#### [Available data]
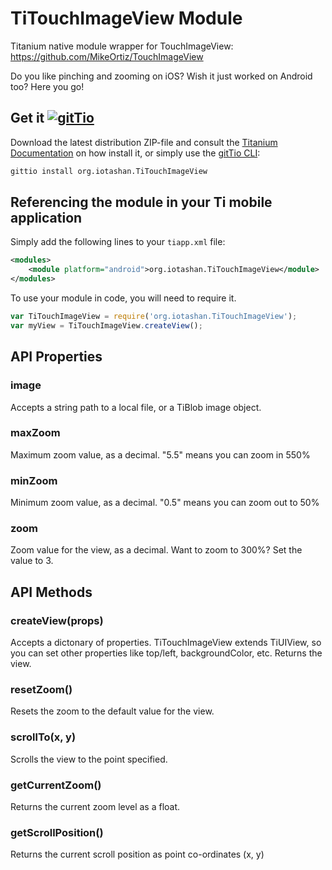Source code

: # TiTouchImageView Module

Titanium native module wrapper for TouchImageView: https://github.com/MikeOrtiz/TouchImageView

Do you like pinching and zooming on iOS? Wish it just worked on Android too? Here you go!

## Get it [![gitTio](http://gitt.io/badge.png)](http://gitt.io/component/org.iotashan.TiTouchImageView)
Download the latest distribution ZIP-file and consult the [Titanium Documentation](http://docs.appcelerator.com/titanium/latest/#!/guide/Using_a_Module) on how install it, or simply use the [gitTio CLI](http://gitt.io/cli):

```bash
gittio install org.iotashan.TiTouchImageView
```

## Referencing the module in your Ti mobile application 

Simply add the following lines to your `tiapp.xml` file:

```xml
<modules>
	<module platform="android">org.iotashan.TiTouchImageView</module>
</modules>
```

To use your module in code, you will need to require it.

```javascript
var TiTouchImageView = require('org.iotashan.TiTouchImageView');
var myView = TiTouchImageView.createView();
```

## API Properties

### image

Accepts a string path to a local file, or a TiBlob image object.

### maxZoom

Maximum zoom value, as a decimal. "5.5" means you can zoom in 550%

### minZoom

Minimum zoom value, as a decimal. "0.5" means you can zoom out to 50%

### zoom

Zoom value for the view, as a decimal. Want to zoom to 300%? Set the value to 3.

## API Methods

### createView(props)

Accepts a dictonary of properties. TiTouchImageView extends TiUIView, so you can set other properties like top/left, backgroundColor, etc. Returns the view.

### resetZoom()

Resets the zoom to the default value for the view.

### scrollTo(x, y)

Scrolls the view to the point specified.

### getCurrentZoom()

Returns the current zoom level as a float.

### getScrollPosition()

Returns the current scroll position as point co-ordinates (x, y)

#### [Problem to work on]
Reply with one number only, the count of lines above that hold the string "point".

#### [Answer space]
2